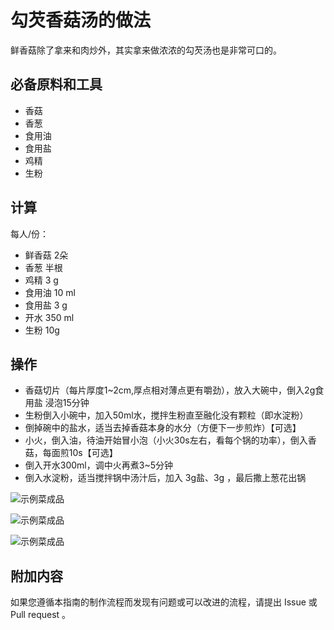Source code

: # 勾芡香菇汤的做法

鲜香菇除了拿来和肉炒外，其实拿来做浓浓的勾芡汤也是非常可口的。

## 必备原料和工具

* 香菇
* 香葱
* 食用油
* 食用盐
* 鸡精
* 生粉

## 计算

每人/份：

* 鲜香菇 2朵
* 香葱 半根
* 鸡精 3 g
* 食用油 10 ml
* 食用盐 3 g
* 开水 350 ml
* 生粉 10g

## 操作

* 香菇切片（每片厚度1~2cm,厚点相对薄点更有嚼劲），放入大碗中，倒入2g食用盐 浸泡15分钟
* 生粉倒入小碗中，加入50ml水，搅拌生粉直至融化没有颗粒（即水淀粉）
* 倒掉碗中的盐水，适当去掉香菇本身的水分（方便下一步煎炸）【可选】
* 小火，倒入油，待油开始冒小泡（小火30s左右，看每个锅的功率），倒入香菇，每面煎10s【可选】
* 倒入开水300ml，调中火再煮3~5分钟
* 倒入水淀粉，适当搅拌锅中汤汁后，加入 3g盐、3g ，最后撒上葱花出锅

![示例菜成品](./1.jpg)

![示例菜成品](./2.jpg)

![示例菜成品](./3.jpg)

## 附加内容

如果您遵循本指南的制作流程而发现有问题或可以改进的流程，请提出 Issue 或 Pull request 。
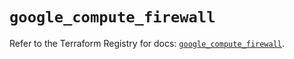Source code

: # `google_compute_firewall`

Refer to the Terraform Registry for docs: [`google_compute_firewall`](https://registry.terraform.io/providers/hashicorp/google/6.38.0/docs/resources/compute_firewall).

□ □ □

Exercise:
Apart from the pictures, every line above must be printed exactly.

Your response:
Source code

: # 勾芡香菇汤的做法

鲜香菇除了拿来和肉炒外，其实拿来做浓浓的勾芡汤也是非常可口的。

## 必备原料和工具

* 香菇
* 香葱
* 食用油
* 食用盐
* 鸡精
* 生粉

## 计算

每人/份：

* 鲜香菇 2朵
* 香葱 半根
* 鸡精 3 g
* 食用油 10 ml
* 食用盐 3 g
* 开水 350 ml
* 生粉 10g

## 操作

* 香菇切片（每片厚度1~2cm,厚点相对薄点更有嚼劲），放入大碗中，倒入2g食用盐 浸泡15分钟
* 生粉倒入小碗中，加入50ml水，搅拌生粉直至融化没有颗粒（即水淀粉）
* 倒掉碗中的盐水，适当去掉香菇本身的水分（方便下一步煎炸）【可选】
* 小火，倒入油，待油开始冒小泡（小火30s左右，看每个锅的功率），倒入香菇，每面煎10s【可选】
* 倒入开水300ml，调中火再煮3~5分钟
* 倒入水淀粉，适当搅拌锅中汤汁后，加入 3g盐、3g ，最后撒上葱花出锅

![示例菜成品](./1.jpg)

![示例菜成品](./2.jpg)

![示例菜成品](./3.jpg)

## 附加内容

如果您遵循本指南的制作流程而发现有问题或可以改进的流程，请提出 Issue 或 Pull request 。
Source code

: # `google_compute_firewall`

Refer to the Terraform Registry for docs: [`google_compute_firewall`](https://registry.terraform.io/providers/hashicorp/google/6.38.0/docs/resources/compute_firewall).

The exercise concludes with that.